Friday 28 October 2016

Banks screw us to cover for their loony legacy

While things are getting back to 'normal' for the big guys, says Brendan O'Connor, the little guys are still being screwed by the banks

Published 05/04/2015 | 02:30

Johnny Ronan
Johnny Ronan

Things are nearly getting back to normal, aren't they? After that unfortunate blip that went on for six, or was it seven? Maybe eight years? Car sales are up 30pc on last year which was up 30pc on the year before. In Q1, as the marketing people call the first three months of the year, 65,000 people in Ireland bought new cars. Remember how we all decided that new cars were a crazy extravagance anyway and that they lose thousands in value the minute you drive out of the showroom? Well, we're over that. They reckon 120,000 people will buy new cars this year.

  • Go To

Things are getting back to normal in other areas too. The Government has put a big push on construction, which is apparently the answer to all our problems. It will give us the houses and the offices we so badly need and it will provide the employment we need. Never mind that we decided a few years ago that we had enough buildings built to do us until the middle of this century and that we should actually be bulldozing houses. We've got over that too.
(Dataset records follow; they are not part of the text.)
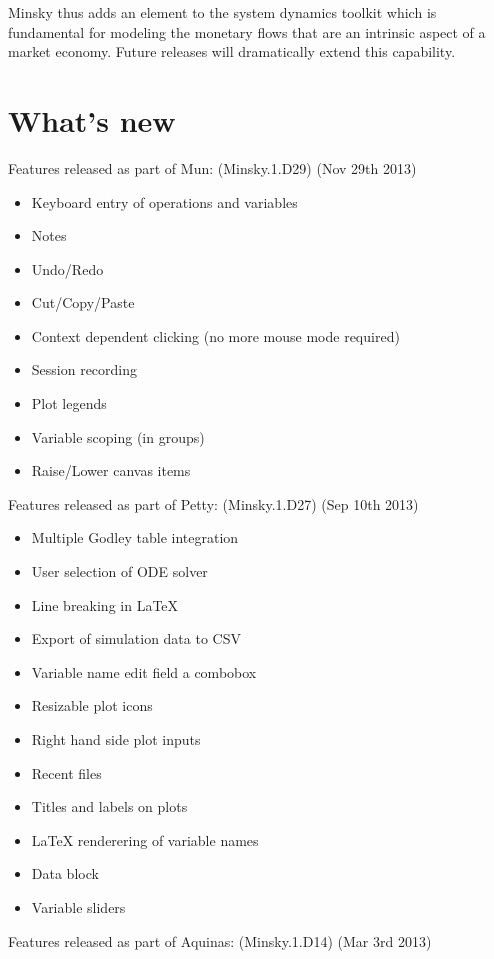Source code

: Minsky thus adds an element to the system dynamics toolkit which is
fundamental for modeling the monetary flows that are an intrinsic
aspect of a market economy. Future releases will dramatically extend
this capability. 


\section{What's new}

Features released as part of Mun: (Minsky.1.D29) (Nov 29th 2013)

\begin{itemize}
\item Keyboard entry of operations and variables
\item Notes
\item Undo/Redo
\item Cut/Copy/Paste
\item Context dependent clicking (no more mouse mode required)
\item Session recording
\item Plot legends
\item Variable scoping (in groups)
\item Raise/Lower canvas items
\end{itemize}

Features released as part of Petty: (Minsky.1.D27) (Sep 10th 2013)

\begin{itemize}
\item Multiple Godley table integration
\item User selection of ODE solver
\item Line breaking in LaTeX
\item Export of simulation data to CSV
\item Variable name edit field a combobox
\item Resizable plot icons
\item Right hand side plot inputs
\item Recent files
\item Titles and labels on plots
\item LaTeX renderering of variable names
\item Data block
\item Variable sliders
\end{itemize}

Features released as part of Aquinas: (Minsky.1.D14) (Mar 3rd 2013)

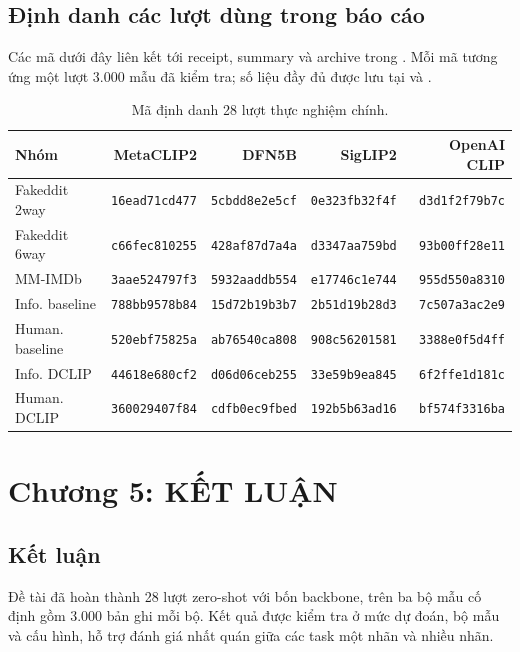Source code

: \documentclass[12pt,a4paper]{article}
\begin{document}
\subsection{Định danh các lượt dùng trong báo cáo}
Các mã dưới đây liên kết tới receipt, summary và archive trong . Mỗi mã tương ứng một lượt 3.000 mẫu đã kiểm tra; số liệu đầy đủ được lưu tại  và  \cite{resultaudit}.
\begin{table}[H]\centering\small
\caption{Mã định danh 28 lượt thực nghiệm chính.}\label{tab:runids}
\begin{tabular}{lrrrr}\toprule
\textbf{Nhóm}&\textbf{MetaCLIP2}&\textbf{DFN5B}&\textbf{SigLIP2}&\textbf{OpenAI CLIP}\\\midrule
Fakeddit 2way&\texttt{16ead71cd477}&\texttt{5cbdd8e2e5cf}&\texttt{0e323fb32f4f}&\texttt{d3d1f2f79b7c}\\
Fakeddit 6way&\texttt{c66fec810255}&\texttt{428af87d7a4a}&\texttt{d3347aa759bd}&\texttt{93b00ff28e11}\\
MM-IMDb&\texttt{3aae524797f3}&\texttt{5932aaddb554}&\texttt{e17746c1e744}&\texttt{955d550a8310}\\
Info. baseline&\texttt{788bb9578b84}&\texttt{15d72b19b3b7}&\texttt{2b51d19b28d3}&\texttt{7c507a3ac2e9}\\
Human. baseline&\texttt{520ebf75825a}&\texttt{ab76540ca808}&\texttt{908c56201581}&\texttt{3388e0f5d4ff}\\
Info. DCLIP&\texttt{44618e680cf2}&\texttt{d06d06ceb255}&\texttt{33e59b9ea845}&\texttt{6f2ffe1d181c}\\
Human. DCLIP&\texttt{360029407f84}&\texttt{cdfb0ec9fbed}&\texttt{192b5b63ad16}&\texttt{bf574f3316ba}\\
\bottomrule\end{tabular}\end{table}

\newpage
\section{Chương 5: KẾT LUẬN}
\subsection{Kết luận}
Đề tài đã hoàn thành 28 lượt zero-shot với bốn backbone, trên ba bộ mẫu cố định gồm 3.000 bản ghi mỗi bộ. Kết quả được kiểm tra ở mức dự đoán, bộ mẫu và cấu hình, hỗ trợ đánh giá nhất quán giữa các task một nhãn và nhiều nhãn.
\end{document}
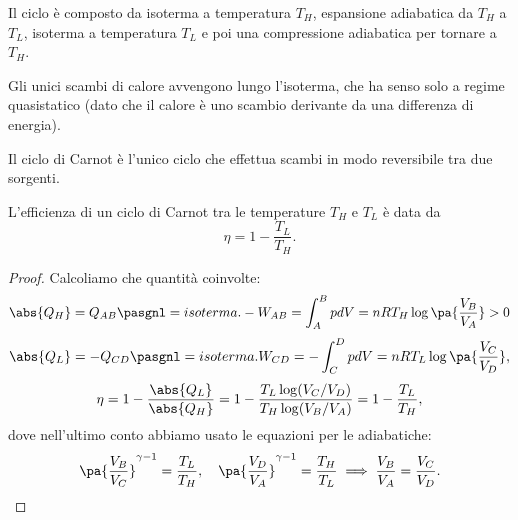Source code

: \noindent
Il ciclo \`e composto da isoterma a temperatura $T_H$, espansione adiabatica da $T_H$ a $T_L$, isoterma a temperatura $T_L$ e poi una compressione adiabatica per tornare a $T_H$.

\begin{remark}
Gli unici scambi di calore avvengono lungo l'isoterma, che ha senso solo a regime quasistatico (dato che il calore \`e uno scambio derivante da una differenza di energia).
\end{remark}

\begin{fact}
Il ciclo di Carnot \`e l'unico ciclo che effettua scambi in modo reversibile tra due sorgenti.
\end{fact}




\begin{proposition}\label{EfficienzaCicloCarnot}
L'efficienza di un ciclo di Carnot tra le temperature $T_H$ e $T_L$ \`e data da
\[\eta=1-\frac{T_L}{T_H}.\]
\end{proposition}
\begin{proof}
Calcoliamo che quantit\`a coinvolte:
\[\abs{Q_H}=Q_{AB}\pasgnl={isoterma.}-W_{AB}=\int_A^BpdV=nRT_H\log\pa{\frac{V_B}{V_A}}>0\]
\[\abs{Q_L}=-Q_{CD}\pasgnl={isoterma.}W_{CD}=-\int_C^DpdV=nRT_L\log\pa{\frac{V_C}{V_D}},\]
\[\eta=1-\frac{\abs{Q_L}}{\abs{Q_H}}=1-\frac{T_L\log(V_C/V_D)}{T_H\log(V_B/V_A)}=1-\frac{T_L}{T_H},\]
dove nell'ultimo conto abbiamo usato le equazioni per le adiabatiche:
\[\pa{\frac{V_B}{V_C}}^{\gamma-1}=\frac{T_L}{T_H},\quad \pa{\frac{V_D}{V_A}}^{\gamma-1}=\frac{T_H}{T_L}\implies \frac{V_B}{V_A}=\frac{V_C}{V_D}.\]
\end{proof}

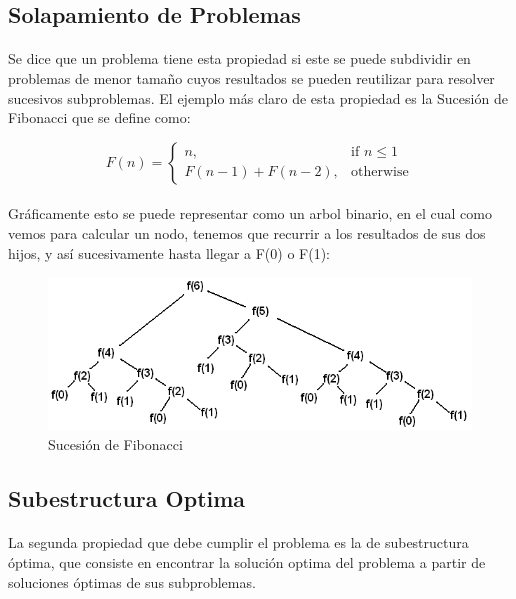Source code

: \documentclass{article}
\begin{document}
	\subsection{Solapamiento de Problemas}
		\paragraph{}
		Se dice que un problema tiene esta propiedad si este se puede subdividir en problemas de menor tamaño cuyos resultados se pueden reutilizar para resolver sucesivos subproblemas. El ejemplo más claro de esta propiedad es la Sucesión de Fibonacci que se define como:
	
		\[
   		 F(n)= 
			\begin{cases}
    				n,				& \text{if } n\leq 1\\
    				F(n-1)+F(n-2),		& \text{otherwise}
			\end{cases}
		\]
		
		\paragraph{}
		Gráficamente esto se puede representar como un arbol binario, en el cual como vemos para calcular un nodo, tenemos que recurrir a los resultados de sus dos hijos, y así sucesivamente hasta llegar a F(0) o F(1):
		
		\begin{figure}[H]
				\centering
				\includegraphics[width=120mm]{../res/fibonacci-sequence.png}
				\caption{Sucesión de Fibonacci \label{example_border}}
		\end{figure}

	\subsection{Subestructura Optima}
		\paragraph{}
		La segunda propiedad que debe cumplir el problema es la de subestructura óptima, que consiste en encontrar la solución optima del problema a partir de soluciones óptimas de sus subproblemas.
\end{document}

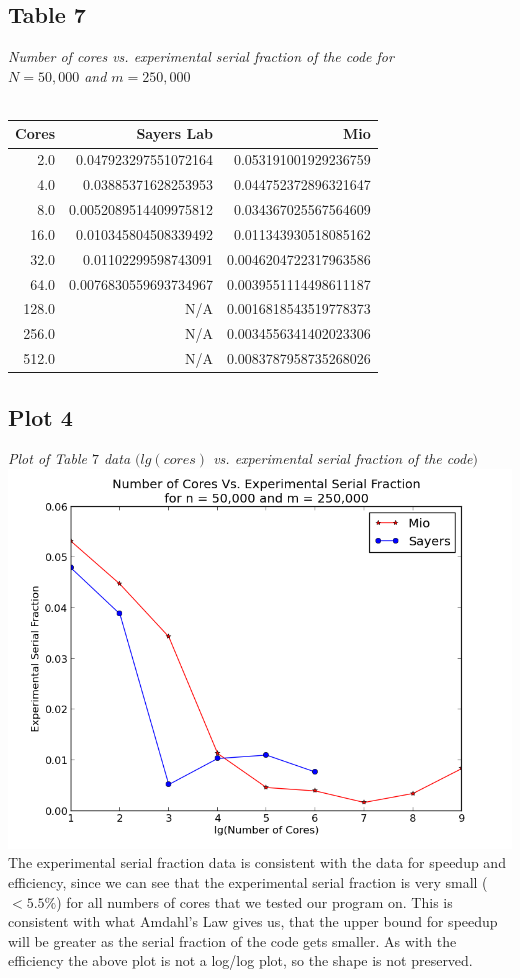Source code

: \documentclass[letterpaper, 12pt]{article}
\begin{document}
	\subsection*{Table 7} \small\textit{Number of cores vs. experimental serial fraction of the code for\\ $N=50,000$ and $m=250,000$} \\\\
	\normalsize
	\begin{tabular}{r||r|r}
	\hline
		Cores              &Sayers Lab                     &Mio \\ 
	\hline
		  2.0    &0.047923297551072164    &0.053191001929236759 \\ 
		  4.0     &0.03885371628253953    &0.044752372896321647 \\ 
		  8.0   &0.0052089514409975812    &0.034367025567564609 \\ 
		 16.0    &0.010345804508339492    &0.011343930518085162 \\ 
		 32.0     &0.01102299598743091   &0.0046204722317963586 \\ 
		 64.0   &0.0076830559693734967   &0.0039551114498611187 \\ 
		128.0                     &N/A   &0.0016818543519778373 \\ 
		256.0                     &N/A   &0.0034556341402023306 \\ 
		512.0                     &N/A   &0.0083787958735268026 \\ 
		\hline
	\end{tabular}
	
	\subsection*{Plot 4} \small\textit{Plot of Table $7$ data $(lg(cores)$ vs. experimental serial fraction of the code$)$} \\
	\normalsize
	\includegraphics[width=.75\linewidth]{ProjectFiles/results/plots/coresVexpserialfrac.png} \\
	The experimental serial fraction data is consistent with the data for speedup and efficiency, since we can see that the experimental serial fraction is very small ($< 5.5\%$) for all numbers of cores that we tested our program on. This is consistent with what Amdahl's Law gives us, that the upper bound for speedup will be greater as the serial fraction of the code gets smaller. As with the efficiency the above plot is not a log/log plot, so the shape is not preserved.
	
\end{document}
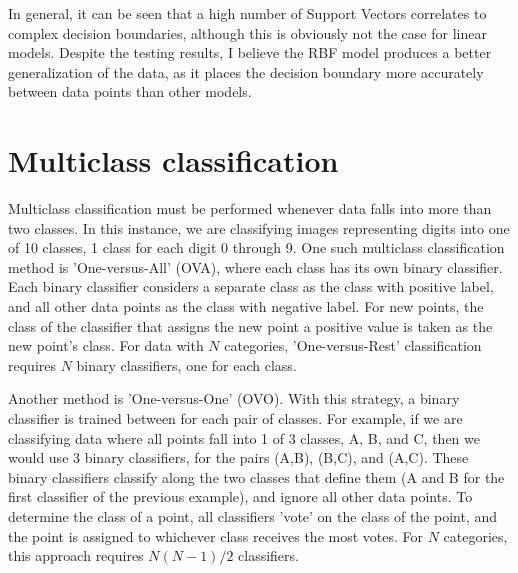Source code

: \documentclass[a4paper]{article}
\begin{document}
In general, it can be seen that a high number of Support Vectors correlates to complex decision boundaries, although this is obviously not the case for linear models.  Despite the testing results, I believe the RBF model produces a better generalization of the data, as it places the decision boundary more accurately between data points than other models.
\clearpage

\section{Multiclass classification}

Multiclass classification must be performed whenever data falls into more than two classes.  In this instance, we are classifying images representing digits into one of 10 classes, 1 class for each digit 0 through 9.  One such multiclass classification method is 'One-versus-All' (OVA), where each class has its own binary classifier.  Each binary classifier considers a separate class as the class with positive label, and all other data points as the class with negative label.  For new points, the class of the classifier that assigns the new point a positive value is taken as the new point's class.  For data with $N$ categories, 'One-versus-Rest' classification requires $N$ binary classifiers, one for each class.

Another method is 'One-versus-One' (OVO).  With this strategy, a binary classifier is trained between for each pair of classes.  For example, if we are classifying data where all points fall into 1 of 3 classes, A, B, and C, then we would use 3 binary classifiers, for the pairs (A,B), (B,C), and (A,C).  These binary classifiers classify along the two classes that define them (A and B for the first classifier of the previous example), and ignore all other data points.  To determine the class of a point, all classifiers 'vote' on the class of the point, and the point is assigned to whichever class receives the most votes.  For $N$ categories, this approach requires $N(N-1)/2$ classifiers.
\end{document}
And of course the developers are back. Johnny Ronan exited Nama last week and is now free to return "to building high-quality developments in Ireland and abroad".

Sean Mulryan of Ballymore will apparently follow Johnny out of Nama before the end of the year, as will Gerry Gannon of Gannon Properties. Maybe all of this will encourage a whole new generation of young, brash developers. Not long now until people are getting the Rolling Stones to play at their kid's fifth birthday.

It's not just construction that is providing employment; apparently there are jobs appearing everywhere. As Joan Burton pointed out during the week, this Government has cut unemployment by a third, from 15pc down to 10pc, and they are well on their way to getting us back to full employment by 2018. Manufacturing employment is growing at the fastest pace in 17 years.

And then of course there are the thousands who will be employed in building a giant holiday resort in Longford. Which sounds like the kind of nutty thing we would have done during the boom. Except it's not even the crazy Irish doing it this time. It's foreigners. Center Parcs, if you don't mind.

And all around us, growth, growth, growth. Even the growth figures are growing. The Central Bank, who have never got anything wrong in their lives, say the economy will grow by 3.8pc this year. The ESRI, who have never got anything wrong either, say growth will be more than 4pc this year.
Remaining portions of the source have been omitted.